In der Nacht hatten sich Anwohner bei der Polizei beschwert, weil laute Techno-Musik vom Gelände zu ihren Häusern herüberschallte. „Nachdem wir um 0.50 Uhr bei der Viersener Polizei erfuhren, dass wir uns wegen akuter Lärmbelästigung an ein Bürgertelefon der Polizei in Aachen wenden sollten und dort keiner ans Telefon ging, riefen wir das Polizeipräsidium Aachen an“, erklärte eine Anwohnerin. „Die Polizei dort hatte leider kein Mitgefühl mit uns und sagte, dass etwa eine Hundertschaft vor Ort sei, man aber nichts unternehmen würde, um Schlimmeres zu verhindern.“ Sie ist erzürnt: „Es kann doch nicht sein, dass die arbeitenden Mitbürger, die montagmorgens früh aufstehen müssen, den Lärm der nicht arbeitenden Protestler aushalten müssen.“ Die laute Musik war auch im Camp nicht unumstritten: „Unglücklich“ sei das gewesen, sagt eine Aktivistin. „Für die Anwohner ganz sicher, aber auch für unsere Leute, die nach der Rückkehr aus dem Braunkohlerevier gut eine Runde Schlaf gebraucht hätten.“

Die Stadt Viersen zieht am Nachmittag ein Fazit ihrer Geschwindigkeitskontrollen: Stundenweise hatte sie von Donnerstag bis Sonntag einen Radarwagen unter der Autobahnbrücke platziert: „Mehr als 500 Geschwindigkeitsverstöße wurden registriert“, sagt Stadt-Sprecher Frank Schliffke. Die höchsten gemessenen Werte lagen im Bereich von 90 Stundenkilometern bei erlaubtem Tempo 30. Die Messwerte seien umso erstaunlicher, weil ein erheblicher Teil der Autofahrer nicht nur das vorübergehende 30er-Limit überschritten habe, sondern laut Stadt auch weit über dem sonst an dieser Stelle erlaubten Tempo 50 lag. Die Stadt hatte die Radarfalle aufgestellt, nachdem Mitarbeiter des Kommunalen Ordnungsdienstes Viersen den Eindruck hatten, dass viele Autos spürbar zu schnell fuhren.

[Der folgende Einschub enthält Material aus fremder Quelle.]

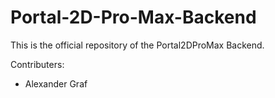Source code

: # Portal-2D-Pro-Max-Backend

This is the official repository of the Portal2DProMax Backend.

Contributers:

- Alexander Graf
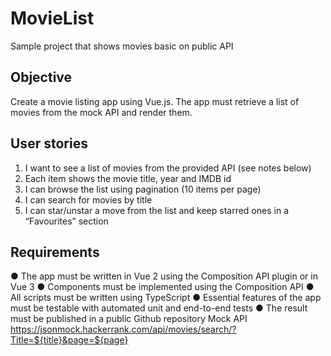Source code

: # MovieList
Sample project that shows movies basic on public API

## Objective
Create a movie listing app using Vue.js. The app must retrieve a list of movies from the mock
API and render them.
## User stories
1. I want to see a list of movies from the provided API (see notes below)
2. Each item shows the movie title, year and IMDB id
3. I can browse the list using pagination (10 items per page)
4. I can search for movies by title
5. I can star/unstar a move from the list and keep starred ones in a “Favourites” section
## Requirements
● The app must be written in Vue 2 using the Composition API plugin or in Vue 3
● Components must be implemented using the Composition API
● All scripts must be written using TypeScript
● Essential features of the app must be testable with automated unit and end-to-end tests
● The result must be published in a public Github repository
Mock API
https://jsonmock.hackerrank.com/api/movies/search/?Title=${title}&page=${page}
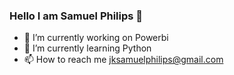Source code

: ### Hello I am Samuel Philips 👋
- 🔭 I’m currently working on Powerbi
- 🌱 I’m currently learning Python
- 📫 How to reach me jksamuelphilips@gmail.com

<!--
**samuelphilips/samuelphilips** is a ✨ _special_ ✨ repository because its `README.md` (this file) appears on your GitHub profile.

Here are some ideas to get you started:

- 🔭 I’m currently working on ...
- 🌱 I’m currently learning ...
- 👯 I’m looking to collaborate on ...
- 🤔 I’m looking for help with ...
- 💬 Ask me about ...
- 📫 How to reach me: ...
- 😄 Pronouns: ...
- ⚡ Fun fact: ...
-->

Ein Klima-Aktivist stapelt Bierbänke aufeinander. Foto: Martin Röse

Bereits am Montagmorgen hatte die Stadtverwaltung die Einbahnstraßenregelung für Teile der Schirick und den Aachener Weg aufgehoben. Gleiches galt für die vorübergehend angeordneten Halteverbote an diesen Straßen. Die Engstelle auf der Eisenbahnbrücke wurde zurückgebaut. Ab Dienstag, 7 Uhr, wird die gesperrte Josef-Kaiser-Allee wieder für den Verkehr freigegeben, kann der Waldkindergarten wieder an seinen angestammten Platz zurückkehren. Der Trainings- und Spielbetrieb im Stadion und auf den anderen Sportplätzen am Hohen Busch soll dann ebenfalls wieder normal möglich sein.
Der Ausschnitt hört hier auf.